_What this task involves_
An exact, complete copy of the entries is what is needed.

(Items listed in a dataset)
Segment Open
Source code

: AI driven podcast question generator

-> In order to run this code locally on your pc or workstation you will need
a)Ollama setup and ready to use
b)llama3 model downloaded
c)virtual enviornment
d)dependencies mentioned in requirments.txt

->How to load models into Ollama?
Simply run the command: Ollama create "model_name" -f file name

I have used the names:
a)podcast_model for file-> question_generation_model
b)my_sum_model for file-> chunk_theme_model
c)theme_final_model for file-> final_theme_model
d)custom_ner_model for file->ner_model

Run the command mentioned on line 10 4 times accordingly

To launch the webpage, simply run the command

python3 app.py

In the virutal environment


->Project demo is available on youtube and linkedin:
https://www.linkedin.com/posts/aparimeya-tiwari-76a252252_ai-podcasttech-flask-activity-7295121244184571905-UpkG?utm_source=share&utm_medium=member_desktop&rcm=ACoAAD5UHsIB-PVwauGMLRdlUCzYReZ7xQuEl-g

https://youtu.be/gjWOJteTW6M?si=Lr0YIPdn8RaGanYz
Segment Closed
_Exercise output_
Source code

: AI driven podcast question generator

-> In order to run this code locally on your pc or workstation you will need
a)Ollama setup and ready to use
b)llama3 model downloaded
c)virtual enviornment
d)dependencies mentioned in requirments.txt

->How to load models into Ollama?
Simply run the command: Ollama create "model_name" -f file name

I have used the names:
a)podcast_model for file-> question_generation_model
b)my_sum_model for file-> chunk_theme_model
c)theme_final_model for file-> final_theme_model
d)custom_ner_model for file->ner_model

Run the command mentioned on line 10 4 times accordingly

To launch the webpage, simply run the command

python3 app.py

In the virutal environment


->Project demo is available on youtube and linkedin:
https://www.linkedin.com/posts/aparimeya-tiwari-76a252252_ai-podcasttech-flask-activity-7295121244184571905-UpkG?utm_source=share&utm_medium=member_desktop&rcm=ACoAAD5UHsIB-PVwauGMLRdlUCzYReZ7xQuEl-g

https://youtu.be/gjWOJteTW6M?si=Lr0YIPdn8RaGanYz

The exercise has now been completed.